Fir (Abies mariesii) covers about 87% of the area and can be found in both pure and mixed forests. The other most abundant tree species in the region are Fagus crenata, Acer japonicum, Ilex crenata, Chengiopanax sciadophylloides, Taxus cuspidata, Pinus spp., Acer tschonoskii, Cornus controversa, Quercus crispula, and Sorbus commixta. So, coniferous and deciduous species are present, with an average density of ∼400 trees per hectare. It can also be seen empirically that species proportion, tree density, and the size of individual plants change in relation to altitude (Table 1).

2.1.2. Data Collection

All data collection was achieved by UAV flights over the study sites, except for occasional field surveys to double-check the manual labeling of patches for particularly difficult cases. The images of the forest were acquired using a Mavic 2 Pro UAV (DJI, Shenzen, China) with a nadir-pointing camera. The camera the UAV was equipped with is a Hasselblad L1D-20c (Gothenburg, Sweden), which takes 20-megapixel RGB photos.
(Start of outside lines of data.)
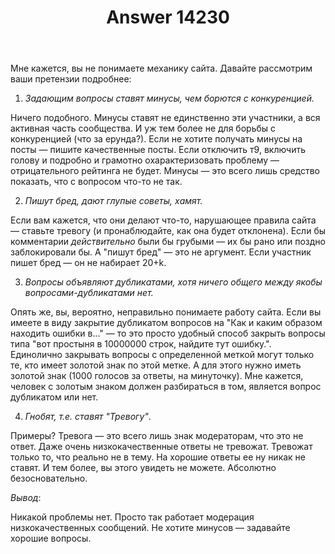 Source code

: ﻿---
title: "Answer 14230"
se.owner.user_id: 559342
se.owner.display_name: "Глеб"
se.owner.link: "https://ru.meta.stackoverflow.com/users/559342/%d0%93%d0%bb%d0%b5%d0%b1"
se.answer_id: 14230
se.question_id: 14229
se.post_type: answer
se.is_accepted: False
---
<p>Мне кажется, вы не понимаете механику сайта. Давайте рассмотрим ваши претензии подробнее:</p>
<ol>
<li><em>Задающим вопросы ставят минусы, чем борются с конкуренцией.</em></li>
</ol>
<p>Ничего подобного. Минусы ставят не единственно эти участники, а вся активная часть сообщества. И уж тем более не для борьбы с конкуренцией (что за ерунда?). Если не хотите получать минусы на посты — пишите качественные посты. Если отключить т9, включить голову и подробно и грамотно охарактеризовать проблему — отрицательного рейтинга не будет. Минусы — это всего лишь средство показать, что с вопросом что-то не так.</p>
<ol start="2">
<li><em>Пишут бред, дают глупые советы, хамят.</em></li>
</ol>
<p>Если вам кажется, что они делают что-то, нарушающее правила сайта — ставьте тревогу (и пронаблюдайте, как она будет отклонена). Если бы комментарии <em>действительно</em> были бы грубыми — их бы рано или поздно заблокировали бы. А &quot;пишут бред&quot; — это не аргумент. Если участник пишет бред — он не набирает 20+k.</p>
<ol start="3">
<li><em>Вопросы объявляют дубликатами, хотя ничего общего между якобы вопросами-дубликатами нет.</em></li>
</ol>
<p>Опять же, вы, вероятно, неправильно понимаете работу сайта. Если вы имеете в виду закрытие дубликатом вопросов на &quot;Как и каким образом находить ошибки в...&quot; — то это просто удобный способ закрыть вопросы типа &quot;вот простыня в 10000000 строк, найдите тут ошибку.&quot;. Единолично закрывать вопросы с определенной меткой могут только те, кто имеет золотой знак по этой метке. А для этого нужно иметь золотой знак (1000 голосов за ответы, на минуточку). Мне кажется, человек с золотым знаком должен разбираться в том, является вопрос дубликатом или нет.</p>
<ol start="4">
<li><em>Гнобят, т.е. ставят &quot;Тревогу&quot;</em>.</li>
</ol>
<p>Примеры? Тревога — это всего лишь знак модераторам, что это не ответ. Даже очень низкокачественные ответы не тревожат. Тревожат только то, что реально не в тему. На хорошие ответы ее ну никак не ставят. И тем более, вы этого увидеть не можете. Абсолютно безосновательно.</p>
<p><em>Вывод</em>:</p>
<p>Никакой проблемы нет. Просто так работает модерация низкокачественных сообщений. Не хотите минусов — задавайте хорошие вопросы.</p>
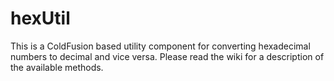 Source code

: # hexUtil

This is a ColdFusion based utility component for converting hexadecimal numbers to decimal and vice versa. Please read the wiki for a description of the available methods.
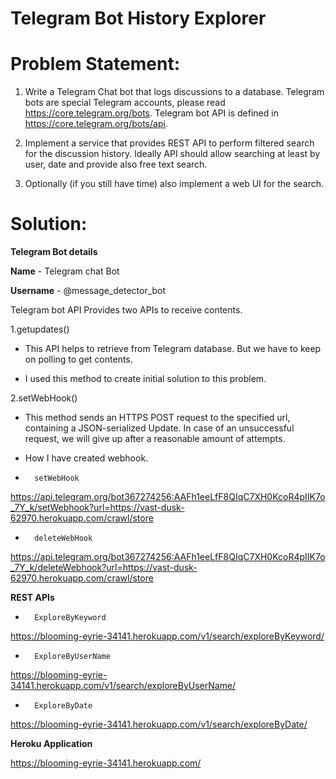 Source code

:# Telegram Bot History Explorer

# Problem Statement:
1. Write a Telegram Chat bot that logs discussions to a database. Telegram bots are special Telegram accounts, please read https://core.telegram.org/bots. Telegram bot API is defined in https://core.telegram.org/bots/api.

2. Implement a service that provides REST API to perform filtered search for the discussion history. Ideally API should allow searching at least by user, date and provide also free text search.

3. Optionally (if you still have time) also implement a web UI for the search.

# Solution:

**Telegram Bot details**

**Name** - Telegram chat Bot

**Username** - @message_detector_bot

Telegram bot API Provides two APIs to receive contents.

1.getupdates()
  - This API helps to retrieve from Telegram database. But we have to keep on polling to get contents.
  
  - I used this method to create initial solution to this problem.
  
2.setWebHook()
-  This method sends an HTTPS POST request to the specified url, containing a JSON-serialized Update. In case of an unsuccessful request, we will give up after a reasonable amount of attempts.

-  How I have created webhook.
-       setWebHook
https://api.telegram.org/bot367274256:AAFh1eeLfF8QIqC7XH0KcoR4pIIK7o_7Y_k/setWebhook?url=https://vast-dusk-62970.herokuapp.com/crawl/store

-       deleteWebHook
https://api.telegram.org/bot367274256:AAFh1eeLfF8QIqC7XH0KcoR4pIIK7o_7Y_k/deleteWebhook?url=https://vast-dusk-62970.herokuapp.com/crawl/store

**REST APIs**

-       ExploreByKeyword 
https://blooming-eyrie-34141.herokuapp.com/v1/search/exploreByKeyword/

-       ExploreByUserName 
https://blooming-eyrie-34141.herokuapp.com/v1/search/exploreByUserName/

-       ExploreByDate

https://blooming-eyrie-34141.herokuapp.com/v1/search/exploreByDate/

**Heroku Application** 

https://blooming-eyrie-34141.herokuapp.com/
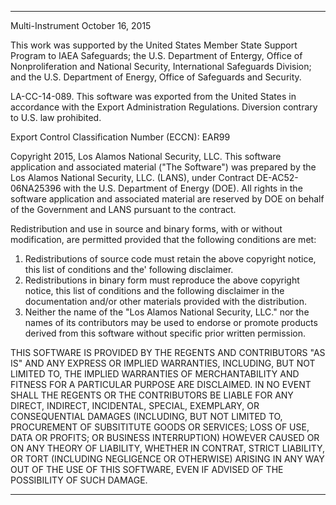 **********************************************************************************

Multi-Instrument
October 16, 2015

This work was supported by the United States Member State Support Program to IAEA Safeguards;
the U.S. Department of Entergy, Office of Nonproliferation and National Security, International
Safeguards Division; and the U.S. Department of Energy, Office of Safeguards and Security.

LA-CC-14-089. This software was exported from the United States in accordance with the Export
Administration Regulations. Diversion contrary to U.S. law prohibited.

Export Control Classification Number (ECCN): EAR99

Copyright 2015, Los Alamos National Security, LLC. This software application and associated
material ("The Software") was prepared by the Los Alamos National Security, LLC. (LANS), under
Contract DE-AC52-06NA25396 with the U.S. Department of Energy (DOE). All rights in the software
application and associated material are reserved by DOE on behalf of the Government and LANS
pursuant to the contract.

Redistribution and use in source and binary forms, with or without modification, are permitted provided
that the following conditions are met:

1. Redistributions of source code must retain the above copyright notice, this list of conditions and the'
following disclaimer.
2. Redistributions in binary form must reproduce the above copyright notice, this list of conditions and
the following disclaimer in the documentation and/or other materials provided with the distribution.
3. Neither the name of the "Los Alamos National Security, LLC." nor the names of its contributors may
be used to endorse or promote products derived from this software without specific prior written permission.

THIS SOFTWARE IS PROVIDED BY THE REGENTS AND CONTRIBUTORS "AS IS" AND ANY
EXPRESS OR IMPLIED WARRANTIES, INCLUDING, BUT NOT LIMITED TO, THE IMPLIED 
WARRANTIES OF MERCHANTABILITY AND FITNESS FOR A PARTICULAR PURPOSE ARE
DISCLAIMED. IN NO EVENT SHALL THE REGENTS OR THE CONTRIBUTORS BE LIABLE FOR ANY
DIRECT, INDIRECT, INCIDENTAL, SPECIAL, EXEMPLARY, OR CONSEQUENTIAL DAMAGES
(INCLUDING, BUT NOT LIMITED TO, PROCUREMENT OF SUBSITITUTE GOODS OR
SERVICES; LOSS OF USE, DATA OR PROFITS; OR BUSINESS INTERRUPTION) HOWEVER
CAUSED OR ON ANY THEORY OF LIABILITY, WHETHER IN CONTRAT, STRICT LIABILITY,
OR TORT (INCLUDING NEGLIGENCE OR OTHERWISE) ARISING IN ANY WAY OUT OF THE
USE OF THIS SOFTWARE, EVEN IF ADVISED OF THE POSSIBILITY OF SUCH DAMAGE.


**********************************************************************************
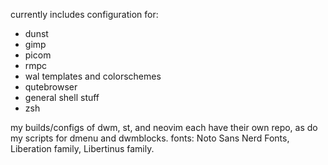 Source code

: currently includes configuration for:

- dunst
- gimp
- picom
- rmpc
- wal templates and colorschemes
- qutebrowser
- general shell stuff
- zsh

my builds/configs of dwm, st, and neovim each have their own repo, as do my scripts for dmenu and dwmblocks.
fonts: Noto Sans Nerd Fonts, Liberation family, Libertinus family.
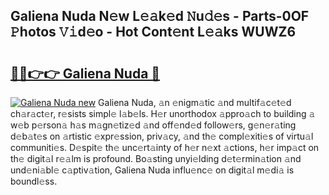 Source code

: ## Galiena Nuda N𝚎w L𝚎𝚊k𝚎d 𝙽u𝚍𝚎s - Parts-0OF 𝙿hotos 𝚅𝚒d𝚎o - Hot Cont𝚎nt L𝚎𝚊ks WUWZ6

# <h2><a href="http://kv8v2j.teov.top/?on=Galiena+Nuda">🔗🔗👉👉 Galiena Nuda 🔗</a></h2>

[![Galiena Nuda new](https://i.imgur.com/QqkWNDz.gif)](http://kv8v2j.teov.top/?on=Galiena+Nuda)
Galiena Nuda, 𝚊n 𝚎nigm𝚊tic 𝚊nd multif𝚊c𝚎t𝚎d ch𝚊r𝚊ct𝚎r, r𝚎sists simpl𝚎 l𝚊b𝚎ls. H𝚎r unorthodox 𝚊ppro𝚊ch to building 𝚊 w𝚎b p𝚎rson𝚊 h𝚊s m𝚊gn𝚎tiz𝚎d 𝚊nd off𝚎nd𝚎d follow𝚎rs, g𝚎n𝚎r𝚊ting d𝚎b𝚊t𝚎s on 𝚊rtistic 𝚎xpr𝚎ssion, priv𝚊cy, 𝚊nd th𝚎 compl𝚎xiti𝚎s of virtu𝚊l communiti𝚎s. D𝚎spit𝚎 th𝚎 unc𝚎rt𝚊inty of h𝚎r n𝚎xt 𝚊ctions, h𝚎r imp𝚊ct on th𝚎 digit𝚊l r𝚎𝚊lm is profound. Bo𝚊sting unyi𝚎lding d𝚎t𝚎rmin𝚊tion 𝚊nd und𝚎ni𝚊bl𝚎 c𝚊ptiv𝚊tion, Galiena Nuda influ𝚎nc𝚎 on digit𝚊l m𝚎di𝚊 is boundl𝚎ss.
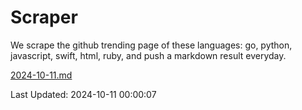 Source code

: # Scraper

We scrape the github trending page of these languages: go, python, javascript, swift, html, ruby, and push a markdown result everyday.

[2024-10-11.md](https://github.com/henson/Scraper/blob/master/2024-10-11.md)

Last Updated: 2024-10-11 00:00:07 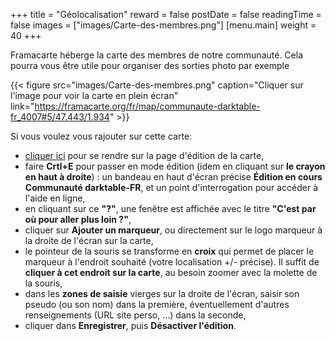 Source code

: +++
title = "Géolocalisation"
reward = false
postDate = false
readingTime = false
images = ["images/Carte-des-membres.png"]
[menu.main]
  weight = 40
+++

Framacarte héberge la carte des membres de notre communauté. Cela pourra vous être utile pour organiser des sorties photo par exemple

{{< figure src="images/Carte-des-membres.png" caption="Cliquer sur l'image pour voir la carte en plein écran" link="https://framacarte.org/fr/map/communaute-darktable-fr_4007#5/47.443/1.934" >}}


Si vous voulez vous rajouter sur cette carte:

* [cliquer ici](https://framacarte.org/fr/map/communaute-darktable-fr_4007#5/47.443/1.934) pour se rendre sur la page d'édition de la carte,
* faire **Crtl+E** pour passer en mode édition (idem en cliquant sur **le crayon en haut à droite**) : un bandeau en haut d'écran précise **Édition en cours Communauté darktable-FR**, et un point d'interrogation pour accéder à l'aide en ligne,
* en cliquant sur ce **"?"**, une fenêtre est affichée avec le titre **"C'est par où pour aller plus loin ?"**,
* cliquer sur **Ajouter un marqueur**, ou directement sur le logo marqueur à la droite de l'écran sur la carte,
* le pointeur de la souris se transforme en **croix** qui permet de placer le marqueur à l'endroit souhaité (votre localisation +/- précise). Il suffit de **cliquer à cet endroit sur la carte**, au besoin zoomer avec la molette de la souris,
* dans les **zones de saisie** vierges sur la droite de l'écran, saisir son pseudo (ou son nom) dans la première, éventuellement d'autres renseignements (URL site perso, …) dans la seconde,
* cliquer dans **Enregistrer**, puis **Désactiver l'édition**.
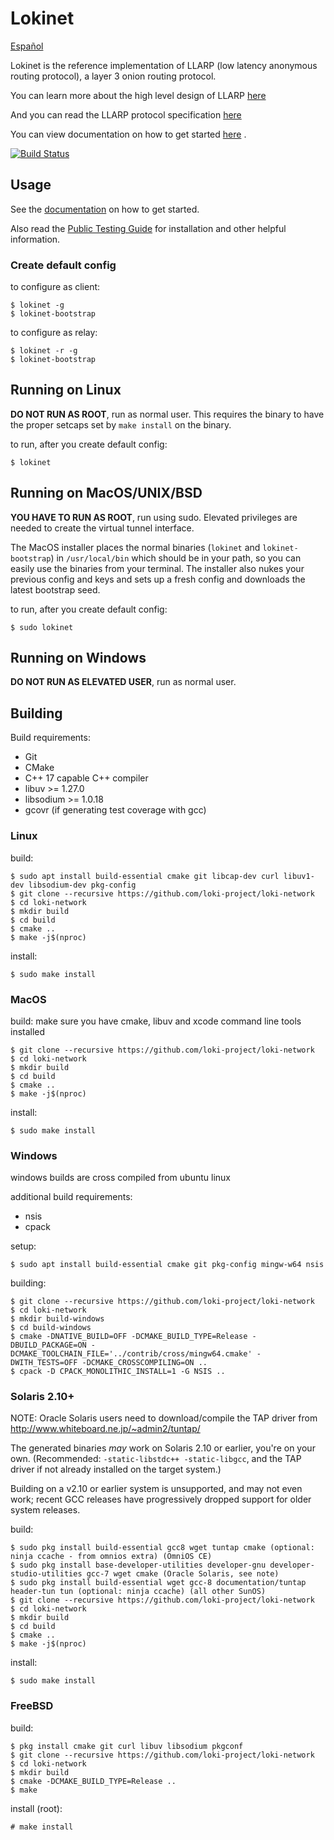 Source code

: # Lokinet

[Español](readme_es.md)

Lokinet is the reference implementation of LLARP (low latency anonymous routing protocol), a layer 3 onion routing protocol.

You can learn more about the high level design of LLARP [here](docs/high-level.txt)

And you can read the LLARP protocol specification [here](docs/proto_v0.txt)

You can view documentation on how to get started [here](https://loki-project.github.io/loki-docs/Lokinet/LokinetOverview/) .

[![Build Status](https://drone.lokinet.dev/api/badges/loki-project/loki-network/status.svg?ref=refs/heads/master)](https://drone.lokinet.dev/loki-project/loki-network)

## Usage

See the [documentation](https://loki-project.github.io/loki-docs/Lokinet/LokinetOverview/) on how to get started.

Also read the [Public Testing Guide](https://lokidocs.com/Lokinet/Guides/PublicTestingGuide/#1-lokinet-installation) for installation and other helpful information.

### Create default config

to configure as client:

    $ lokinet -g
    $ lokinet-bootstrap

to configure as relay:

    $ lokinet -r -g
    $ lokinet-bootstrap


## Running on Linux

**DO NOT RUN AS ROOT**, run as normal user. This requires the binary to have the proper setcaps set by `make install` on the binary.

to run, after you create default config:

    $ lokinet

## Running on MacOS/UNIX/BSD

**YOU HAVE TO RUN AS ROOT**, run using sudo. Elevated privileges are needed to create the virtual tunnel interface.

The MacOS installer places the normal binaries (`lokinet` and `lokinet-bootstrap`) in `/usr/local/bin` which should be in your path, so you can easily use the binaries from your terminal. The installer also nukes your previous config and keys and sets up a fresh config and downloads the latest bootstrap seed.

to run, after you create default config:

    $ sudo lokinet

## Running on Windows

**DO NOT RUN AS ELEVATED USER**, run as normal user.

## Building

Build requirements:

* Git
* CMake
* C++ 17 capable C++ compiler
* libuv >= 1.27.0
* libsodium >= 1.0.18
* gcovr (if generating test coverage with gcc)

### Linux

build:

    $ sudo apt install build-essential cmake git libcap-dev curl libuv1-dev libsodium-dev pkg-config
    $ git clone --recursive https://github.com/loki-project/loki-network
    $ cd loki-network
    $ mkdir build 
    $ cd build
    $ cmake .. 
    $ make -j$(nproc)

install:

    $ sudo make install

### MacOS

build:
    make sure you have cmake, libuv and xcode command line tools installed
    
    $ git clone --recursive https://github.com/loki-project/loki-network
    $ cd loki-network
    $ mkdir build 
    $ cd build
    $ cmake .. 
    $ make -j$(nproc)
    
install:

    $ sudo make install

### Windows

windows builds are cross compiled from ubuntu linux

additional build requirements:

* nsis
* cpack

setup:
 
    $ sudo apt install build-essential cmake git pkg-config mingw-w64 nsis
    
building:

    $ git clone --recursive https://github.com/loki-project/loki-network
    $ cd loki-network
    $ mkdir build-windows
    $ cd build-windows
    $ cmake -DNATIVE_BUILD=OFF -DCMAKE_BUILD_TYPE=Release -DBUILD_PACKAGE=ON -DCMAKE_TOOLCHAIN_FILE='../contrib/cross/mingw64.cmake' -DWITH_TESTS=OFF -DCMAKE_CROSSCOMPILING=ON ..
    $ cpack -D CPACK_MONOLITHIC_INSTALL=1 -G NSIS ..

### Solaris 2.10+

NOTE: Oracle Solaris users need to download/compile the TAP driver from http://www.whiteboard.ne.jp/~admin2/tuntap/

The generated binaries _may_ work on Solaris 2.10 or earlier, you're on your own. (Recommended: `-static-libstdc++ -static-libgcc`, and the TAP driver if not already installed on the target system.)

Building on a v2.10 or earlier system is unsupported, and may not even work; recent GCC releases have progressively dropped support for older system releases.

build:

    $ sudo pkg install build-essential gcc8 wget tuntap cmake (optional: ninja ccache - from omnios extra) (OmniOS CE)
    $ sudo pkg install base-developer-utilities developer-gnu developer-studio-utilities gcc-7 wget cmake (Oracle Solaris, see note)
    $ sudo pkg install build-essential wget gcc-8 documentation/tuntap header-tun tun (optional: ninja ccache) (all other SunOS)
    $ git clone --recursive https://github.com/loki-project/loki-network
    $ cd loki-network
    $ mkdir build
    $ cd build
    $ cmake ..
    $ make -j$(nproc)

install:

    $ sudo make install

### FreeBSD

build:

    $ pkg install cmake git curl libuv libsodium pkgconf
    $ git clone --recursive https://github.com/loki-project/loki-network
    $ cd loki-network
    $ mkdir build
    $ cmake -DCMAKE_BUILD_TYPE=Release ..
    $ make

install (root):

    # make install
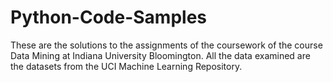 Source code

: # Python-Code-Samples
These are the solutions to the assignments of the coursework of the course Data Mining at Indiana University Bloomington. 
All the data examined are the datasets from the UCI Machine Learning Repository. 
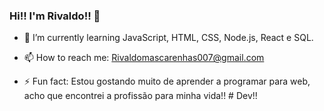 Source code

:### Hi!! I'm Rivaldo!! 👋


- 🌱 I’m currently learning JavaScript, HTML, CSS, Node.js, React e SQL.

- 📫 How to reach me: Rivaldomascarenhas007@gmail.com

- ⚡ Fun fact: Estou gostando muito de aprender a programar para web,  acho que encontrei a profissão para minha vida!! # Dev!!
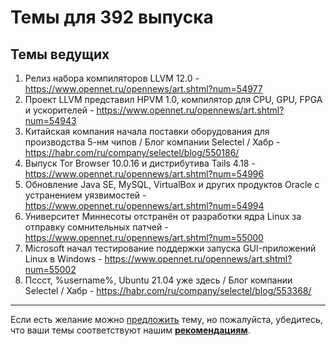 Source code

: # Темы для 392 выпуска

## Темы ведущих

1. Релиз набора компиляторов LLVM 12.0 - https://www.opennet.ru/opennews/art.shtml?num=54977
1. Проект LLVM представил HPVM 1.0, компилятор для CPU, GPU, FPGA и ускорителей - https://www.opennet.ru/opennews/art.shtml?num=54943
1. Китайская компания начала поставки оборудования для производства 5-нм чипов / Блог компании Selectel / Хабр - https://habr.com/ru/company/selectel/blog/550186/
1. Выпуск Tor Browser 10.0.16 и дистрибутива Tails 4.18 - https://www.opennet.ru/opennews/art.shtml?num=54996
1. Обновление Java SE, MySQL, VirtualBox и других продуктов Oracle с устранением уязвимостей - https://www.opennet.ru/opennews/art.shtml?num=54994
1. Университет Миннесоты отстранён от разработки ядра Linux за отправку сомнительных патчей - https://www.opennet.ru/opennews/art.shtml?num=55000
1. Microsoft начал тестирование поддержки запуска GUI-приложений Linux в Windows - https://www.opennet.ru/opennews/art.shtml?num=55002
1. Пссст, %username%, Ubuntu 21.04 уже здесь / Блог компании Selectel / Хабр - https://habr.com/ru/company/selectel/blog/553368/

---

Если есть желание можно [предложить](themes_from_listeners.md) тему, но пожалуйста, убедитесь, что ваши темы соответствуют нашим **[рекомендациям](Recommendations_for_the_proposed_topics.md)**.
The “following terrain” flight plan function was used in order to keep a constant altitude of 90 m. The reason for this is to keep the relative sizes of trees in images constant. To keep the exposure values between 0 and 0.7, and to provide a ground sampling distance of 1.5–2.1 cm/pixel, the following camera settings were used:
  • S priority (ISO-100).
  • Shutter speed at 1/80–1/120 s in the case of favorable conditions.
  • Shutter speed at 1/240–1/320 s in the case of worse conditions (strong sun or wind).
  • A 90% image overlap in each direction.

2.1.3. Data Preprocessing

The images collected were used to build orthomosaics (one for each site) using the Agisoft Metashape [27] software. The Forestry experts in our group selected representative areas of the orthomosaics and then manually marked all the visible plants on them by placing a point at the center of each tree or bush. We automatically selected square 100 × 100 pixel patches centered at every marked point. This corresponds to 2 × 2 m areas in reality (at ground level). Each patch was selected so that it contains only one tree or, when they are difficult to tell apart, at least only one plant species. Figure 4 shows examples of patch selection, where the two subfigures come from nearby zones and have the same total area. In Figure 4a, individual trees are easy to tell apart, and in Figure 4b, it is still possible to identify the different species present, but telling apart individual trees is challenging.
The total number of patches labeled was 8583, with a strongly imbalanced dataset that reflects the distribution of species in the site. For example, Fir trees represent 41% of the whole dataset; meanwhile, Matsu patches are only 1% of the total (Table 1). The chosen species exhibit quite different characteristics (shape, size, and color), especially in the autumn season. This results in an easier classification problem for DLNs when compared to the shrubs of the previous study [23].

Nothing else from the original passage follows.